Reblogged from two peas & their pod

Yield: Serves 4-6

Prep Time: 15 minutes

Cook Time: 10 minutes

Total Time: 25 minutes

 

Ingredients:

For the salad:

 
8 ounces pasta (I used Rotini)
1 (15 oz) can black beans, drained and rinsed
1 cup grape tomatoes
1/2 cup diced red bell pepper
1/2 cup diced orange or yellow bell pepper
1/2 cup diced red onion
1/2 cup sweet corn (can use frozen corn)
1 large avocado, peeled, seeded, and diced
Salt and pepper, to taste
1 lime, for juicing over the salad
1/4 cup chopped cilantro
 
For the Creamy Avocado Dressing:
 
2 ripe avocados, peeled and seeded
3 tablespoons plain Greek yogurt (I use Chobani)
1/2 cup low-fat buttermilk
2 cloves garlic, minced
1/4 cup chopped fresh cilantro
2 tablespoons chopped green onion
1 small jalapeño pepper, chopped and seeds removed
2-3 tablespoons fresh lime juice
1/4 teaspoon ground cumin
Salt and ground black pepper, to taste

Directions:

1. Bring a large pot of water to a boil. Salt the water and stir in the pasta. Cook until al dente. Rinse with cold water and set aside.

2. While the pasta is cooking, make the Creamy Avocado Dressing. Combine all of the dressing ingredients in a blender or food processor and blend until smooth.
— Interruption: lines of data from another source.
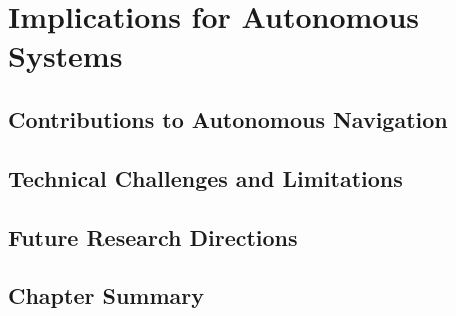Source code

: \section{Implications for Autonomous Systems}

\subsection{Contributions to Autonomous Navigation}

\subsection{Technical Challenges and Limitations}

\subsection{Future Research Directions}

\subsection{Chapter Summary}


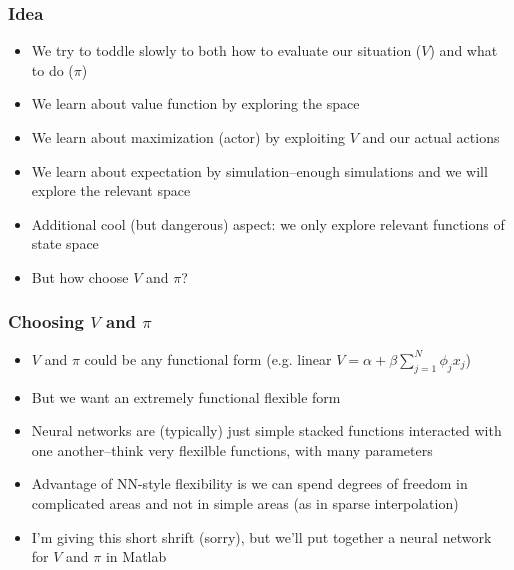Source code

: \documentclass{beamer}
\begin{document}
\begin{frame}
\frametitle[alignment=center]{Idea}
\begin{itemize}
\item We try to toddle slowly to both how to evaluate our situation ($V$) and what to do ($\pi$)
\bigskip
\item We learn about value function by exploring the space
\bigskip
\item We learn about maximization (actor) by exploiting $V$ and our actual actions
\bigskip
\item We learn about expectation by simulation--enough simulations and we will explore the relevant space
\bigskip
\item Additional cool (but dangerous) aspect: we only explore relevant functions of state space
\bigskip
\item But how choose $V$ and $\pi$?
\end{itemize}
\end{frame}

\begin{frame}
\frametitle[alignment=center]{Choosing $V$ and $\pi$}
\begin{itemize}
\item $V$ and $\pi$ could be any functional form (e.g. linear $V=\alpha+\beta\sum_{j=1}^N\phi_jx_{j}$)
\bigskip
\item But we want an extremely functional flexible form
\bigskip
\item Neural networks are (typically) just simple stacked functions interacted with one another--think very flexilble functions, with many parameters
\bigskip
\item Advantage of NN-style flexibility is we can spend degrees of freedom in complicated areas and not in simple areas (as in sparse interpolation)
\bigskip
\item I'm giving this short shrift (sorry), but we'll put together a neural network for $V$ and $\pi$ in Matlab
\end{itemize}
\end{frame}
\end{document}
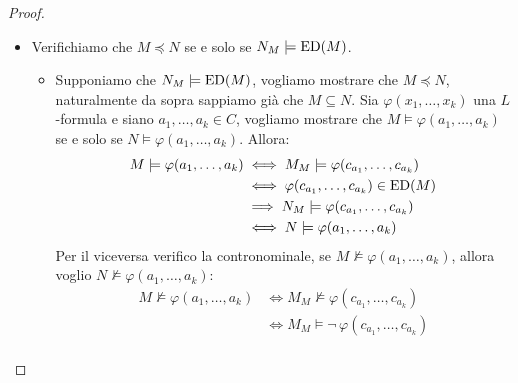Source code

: \begin{proof}
\begin{itemize}
\begin{itemize}
\begin{itemize}
                    \begin{align*} M_M \models (t_1=t_2) &\iff (t_1)_{M_M}=(t_2)_{M_M} \\
                                                         &\iff (t_1)_{N_M}=(t_2)_{N_M} \iff N_M \models (t_1=t_2)
                    \end{align*}
                    \item Se \textcolor{MidnightBlue}{$\varphi = \neg\,\psi$} con $\psi$ atomica chiusa, dai due casi precedenti segue $M_M \models \psi \iff N_M \models \psi$, e dunque anche $M_M \models \neg\,\psi \iff N_M \models \neg\,\psi$.
                \end{itemize}
        \end{itemize}
        \item Verifichiamo che $M \preceq N$ se e solo se $N_M \models \ED(M)$.
            \begin{itemize}
                \item[$\boxed{\impliedby}$] Supponiamo che $N_M \models \ED(M)$, vogliamo mostrare che $M \preceq N$, naturalmente da sopra sappiamo già che $M \subseteq N$. Sia $\varphi(x_1, \ldots, x_k)$ una $L$-formula e siano $a_1, \ldots, a_k \in C$, vogliamo mostrare che $M \models \varphi(a_1, \ldots, a_k)$ se e solo se $N \models \varphi(a_1, \ldots, a_k)$. Allora:
                \begin{align*}
                    M \models \varphi(a_1, \ldots, a_k) &\iff M_M \models \varphi(c_{a_1}, \ldots, c_{a_k}) \\
                                                        &\iff \varphi(c_{a_1}, \ldots, c_{a_k}) \in \ED(M) \\
                                                        &\implies N_M \models \varphi(c_{a_1}, \ldots, c_{a_k}) \\
                                                        &\iff N \models \varphi(a_1, \ldots, a_k)
                \end{align*}
                Per il viceversa verifico la contronominale, se $M \not \models \varphi(a_1, \ldots, a_k)$, allora voglio $N \not \models \varphi(a_1, \ldots, a_k)$:
                \begin{align*}
                    M \not \models \varphi(a_1, \ldots, a_k) &\iff M_M \not \models \varphi(c_{a_1}, \ldots, c_{a_k}) \\
                                                             &\iff M_M \models \neg\, \varphi(c_{a_1}, \ldots, c_{a_k}) \\

\end{align*}
\end{itemize}
\end{itemize}
\end{proof}
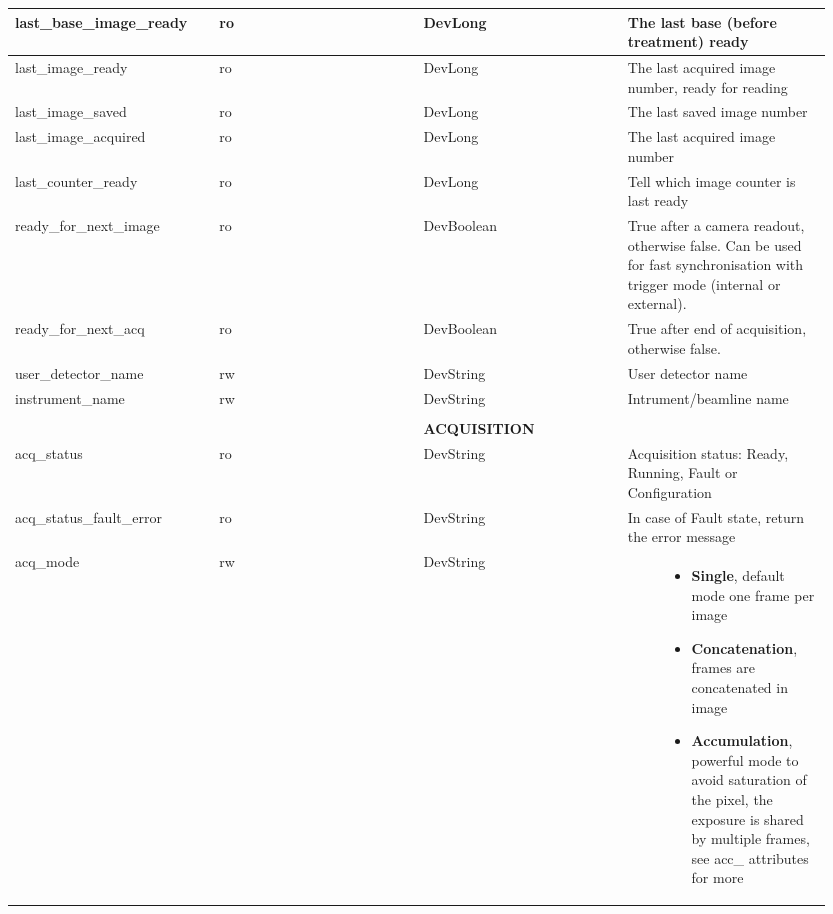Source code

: \documentclass[letterpaper,10pt,english]{sphinxmanual}
\begin{document}
\begin{longtable}{|p{0.237\linewidth}|p{0.237\linewidth}|p{0.237\linewidth}|p{0.237\linewidth}|}
\\
\hline
last\_base\_image\_ready
 & 
ro
 & 
DevLong
 & 
The last base (before treatment) ready
\\
\hline
last\_image\_ready
 & 
ro
 & 
DevLong
 & 
The last acquired image number, ready for reading
\\
\hline
last\_image\_saved
 & 
ro
 & 
DevLong
 & 
The last saved image number
\\
\hline
last\_image\_acquired
 & 
ro
 & 
DevLong
 & 
The last acquired image number
\\
\hline
last\_counter\_ready
 & 
ro
 & 
DevLong
 & 
Tell which image counter is last ready
\\
\hline
ready\_for\_next\_image
 & 
ro
 & 
DevBoolean
 & 
True after a camera readout, otherwise false. Can be
used for fast synchronisation with trigger mode (internal
or external).
\\
\hline
ready\_for\_next\_acq
 & 
ro
 & 
DevBoolean
 & 
True after end of acquisition, otherwise false.
\\
\hline
user\_detector\_name
 & 
rw
 & 
DevString
 & 
User detector name
\\
\hline
instrument\_name
 & 
rw
 & 
DevString
 & 
Intrument/beamline name
\\
\hline

 & 

 & 

 & 

\\
\hline

 & 

 & 
\textbf{ACQUISITION}
 & 

\\
\hline
acq\_status
 & 
ro
 & 
DevString
 & 
Acquisition status: Ready, Running, Fault or Configuration
\\
\hline
acq\_status\_fault\_error
 & 
ro
 & 
DevString
 & 
In case of Fault state, return the error message
\\
\hline
acq\_mode
 & 
rw
 & 
DevString
 & \begin{description}
\item[{Acquisition mode:}] \leavevmode\begin{itemize}
\item {} 
\textbf{Single}, default mode one frame per image

\item {} 
\textbf{Concatenation}, frames are concatenated in image

\item {} 
\textbf{Accumulation}, powerful mode to avoid saturation
of the pixel, the exposure is shared
by multiple frames, see acc\_ attributes for more


\end{itemize}
\end{description}
\end{longtable}
\end{document}
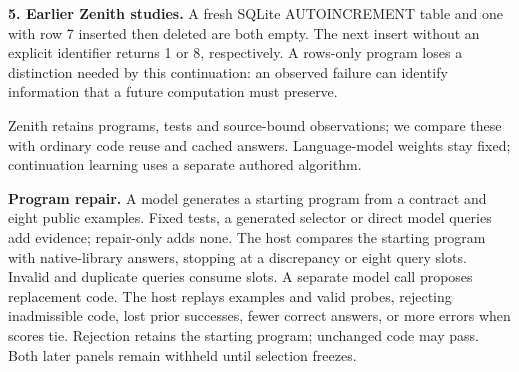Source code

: \documentclass[11pt]{article}
\begin{document}
\hypertarget{earlier}{}
\textbf{5. Earlier Zenith studies.}
A fresh SQLite AUTOINCREMENT table and one with row 7 inserted then deleted
are both empty. The next insert without an explicit identifier returns 1 or 8,
respectively. A rows-only program loses a distinction needed by this continuation:
an observed failure can identify information that a future computation must preserve.

Zenith retains programs, tests and source-bound observations; we compare these
with ordinary code reuse and cached answers. Language-model weights stay fixed;
continuation learning uses a separate authored algorithm.

\hypertarget{oracle}{}
\textbf{Program repair.}
A model generates a starting program from a contract and eight public examples.
Fixed tests, a generated selector or direct model queries add evidence;
repair-only adds none. The host compares the starting program with native-library
answers, stopping at a discrepancy or eight query slots. Invalid and duplicate
queries consume slots. A separate model call proposes replacement code.
The host replays examples and valid probes, rejecting inadmissible code,
lost prior successes, fewer correct answers, or more errors when scores tie.
Rejection retains the starting program; unchanged code may pass.
Both later panels remain withheld until selection freezes.
\end{document}
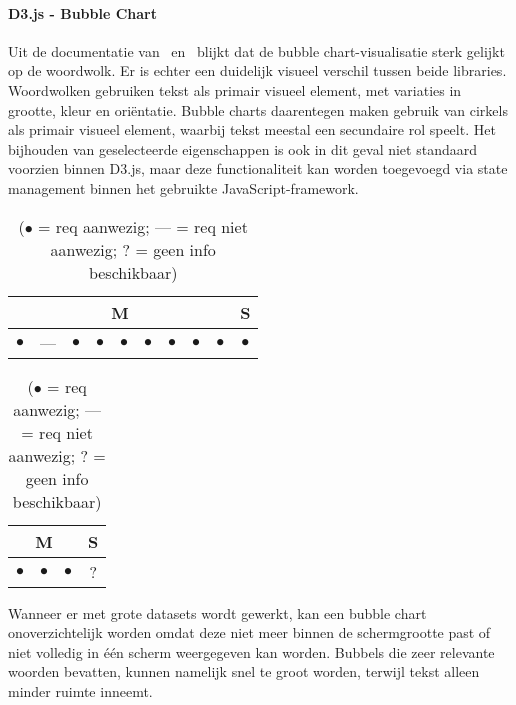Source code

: \paragraph{D3.js - Bubble Chart}
Uit de documentatie van~\textcite{D3Contributors2025} en~\textcite{Mike2025a} blijkt dat de bubble chart-visualisatie sterk gelijkt op de woordwolk. Er is echter een duidelijk visueel verschil tussen beide libraries. Woordwolken gebruiken tekst als primair visueel element, met variaties in grootte, kleur en oriëntatie. Bubble charts daarentegen maken gebruik van cirkels als primair visueel element, waarbij tekst meestal een secundaire rol speelt. Het bijhouden van geselecteerde eigenschappen is ook in dit geval niet standaard voorzien binnen D3.js, maar deze functionaliteit kan worden toegevoegd via state management binnen het gebruikte JavaScript-framework.

\begin{table}[htbp]
    \centering
    \begin{minipage}{0.48\textwidth}
        \centering
        \begin{tabular}{|ccccccccc|c|}
            \hline
            \multicolumn{9}{|c|}{M} & \multicolumn{1}{c|}{S} \\
            \midrule
            $\bullet$ & --- & $\bullet$ & $\bullet$ & $\bullet$ & $\bullet$ & $\bullet$ & $\bullet$ & $\bullet$ & $\bullet$ \\
            \bottomrule
        \end{tabular}
        \caption{D3.js Bubble Chart - Functionele requirements}
    \end{minipage}
    \hfill
    \begin{minipage}{0.48\textwidth}
        \centering
        \begin{tabular}{|ccc|c|}
            \hline
            \multicolumn{3}{|c|}{M} & \multicolumn{1}{c|}{S} \\
            \midrule
            $\bullet$ & $\bullet$ & $\bullet$ & ? \\
            \bottomrule
        \end{tabular}
        \caption{D3.js Bubble Chart - Niet-functionele requirements}
    \end{minipage}
    \caption*{($\bullet$ = req aanwezig; --- = req niet aanwezig; ? = geen info beschikbaar)}
\end{table}

Wanneer er met grote datasets wordt gewerkt, kan een bubble chart onoverzichtelijk worden omdat deze niet meer binnen de schermgrootte past of niet volledig in één scherm weergegeven kan worden. Bubbels die zeer relevante woorden bevatten, kunnen namelijk snel te groot worden, terwijl tekst alleen minder ruimte inneemt.

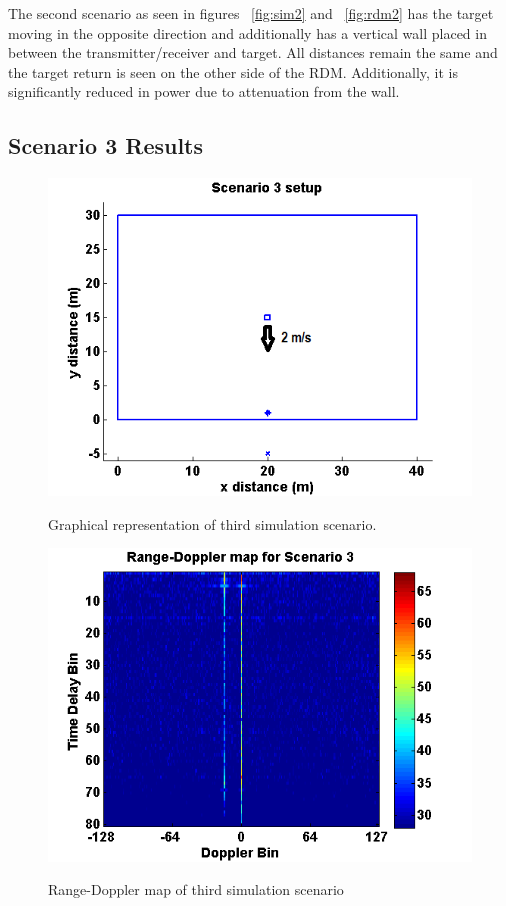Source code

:\documentclass[article,11pt,onecolumn,final]{IEEEtran}
\begin{document}
The second scenario as seen in figures ~\ref{fig:sim2} and ~\ref{fig:rdm2} has the target moving in the opposite direction and additionally has a vertical wall placed in between the transmitter/receiver and target. All distances remain the same and the target return is seen on the other side of the RDM. Additionally, it is significantly reduced in power due to attenuation from the wall.

\subsection{Scenario 3 Results}

\begin{figure}[H]
	\caption{Graphical representation of third simulation scenario.}
	\centering
	\includegraphics[width=400pt]{figures/sim3.png}
	\label{fig:sim3}
\end{figure}

\begin{figure}[H]
	\caption{Range-Doppler map of third simulation scenario}
	\centering
	\includegraphics[width=400pt]{figures/rdm3.png}
	\label{fig:rdm3}
\end{figure}
\end{document}

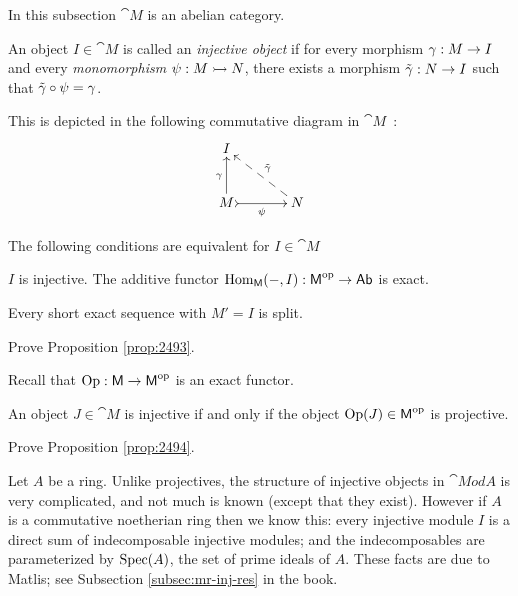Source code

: In this subsection $\cat{M}$ is an abelian category.

\begin{dfn}
An object $I \in \cat{M}$ is called an 
{\em injective object}%
if for every morphism $\gamma : M \to I$ and every {\em monomorphism} 
$\psi : M \rightarrowtail N$, there exists a morphism 
$\tilde{\gamma} : N \to I$ such that 
$\tilde{\gamma} \circ \psi = \gamma$. 
\end{dfn}

This is depicted in the following commutative diagram in 
$\cat{M}$~:
\[ \UseTips  \xymatrix @C=8ex @R=6ex {
I
\\
M 
\ar[u]^{\ga}
\ar@{>->}[r]_{\psi}
&
N
\ar@{-->}[ul]_{\til{\ga}}
} \]


\begin{prop} \label{prop:2493}
The following conditions are equivalent for $I \in \cat{M}$\tup{:}
\begin{enumerate}
 $I$ is injective.
 The additive functor 
$\operatorname{Hom}_{\operatorname{\mathsf{M}}}(-, I) : \operatorname{\mathsf{M}}^{\mathrm{op}} \to \operatorname{\mathsf{Ab}}$
is exact.

 Every short exact sequence \tup{(\ref{eqn:1035})} with 
$M' = I$ is split.
\end{enumerate}
\end{prop}

\begin{exer}
Prove  Proposition \ref{prop:2493}.
\end{exer}

Recall that $\operatorname{Op} : \operatorname{\mathsf{M}} \to \operatorname{\mathsf{M}}^{\mathrm{op}}$ is an exact functor. 

\begin{prop} \label{prop:2494}
An object $J \in \cat{M}$ is injective if and only if the object 
$\operatorname{Op}(J) \in \operatorname{\mathsf{M}}^{\mathrm{op}}$ is projective. 
\end{prop}

\begin{exer}
Prove Proposition \ref{prop:2494}. 
\end{exer}

\begin{exa}
Let $A$ be a ring. Unlike projectives, the structure of injective objects in
$\cat{Mod} A$ is very complicated, and not much is known (except that they
exist). However if $A$ is a commutative noetherian ring then we know this:
every injective module $I$ is a direct sum of indecomposable injective 
modules; and the indecomposables are parameterized by $\operatorname{Spec}(A)$, the 
set of prime ideals of $A$. 
These facts are due to Matlis; see Subsection \ref{subsec:mr-inj-res} in the 
book. 
\end{exa}

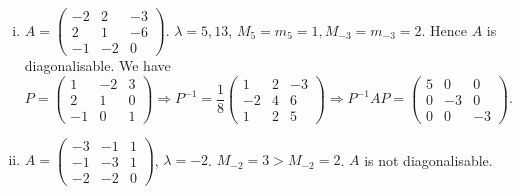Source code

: \documentclass[a4paper]{article}
\begin{document}
    \begin{example}
      \begin{enumerate}[(i)]
        \item $A=
          \begin{pmatrix}
            -2 & 2 & -3 \\
            2 & 1 & -6 \\
            -1 & -2 & 0
          \end{pmatrix}$. $ \lambda=5,13 $, $ M_5=m_5=1,
          M_{-3}=m_{-3}=2 $. Hence $A$ is diagonalisable. We have
          \[
            P=
            \begin{pmatrix}
              1&-2&3\\
              2&1&0\\
              -1&0&1
            \end{pmatrix} \Longrightarrow P^{-1}=\frac{1}{8}
            \begin{pmatrix}
              1&2&-3\\
              -2&4&6\\
              1&2&5
            \end{pmatrix}\Longrightarrow
            P^{-1}AP=
            \begin{pmatrix}
              5&0&0\\
              0&-3&0\\
              0&0&-3
            \end{pmatrix}
          .\]
        \item $ A=
          \begin{pmatrix}
            -3&-1&1\\
            -1&-3&1\\
            -2&-2&0
          \end{pmatrix}$, $ \lambda=-2 $. $ M_{-2}=3>M_{-2}=2 $. $A$
          is not diagonalisable.
      \end{enumerate}
    \end{example}
\end{document}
3. In a large bowl, combine pasta, black beans, tomatoes, peppers, red onion, corn, and chopped avocado. Pour dressing over pasta salad and stir until salad is well coated. Season with salt and pepper. Squeeze fresh lime juice over the salad, so the avocados don’t brown. Garnish with chopped cilantro and serve at room temperature or chilled.

Note, you may have leftover dressing, depending on how “dressed” you like your pasta salad. If the dressing is too thick, add more buttermilk.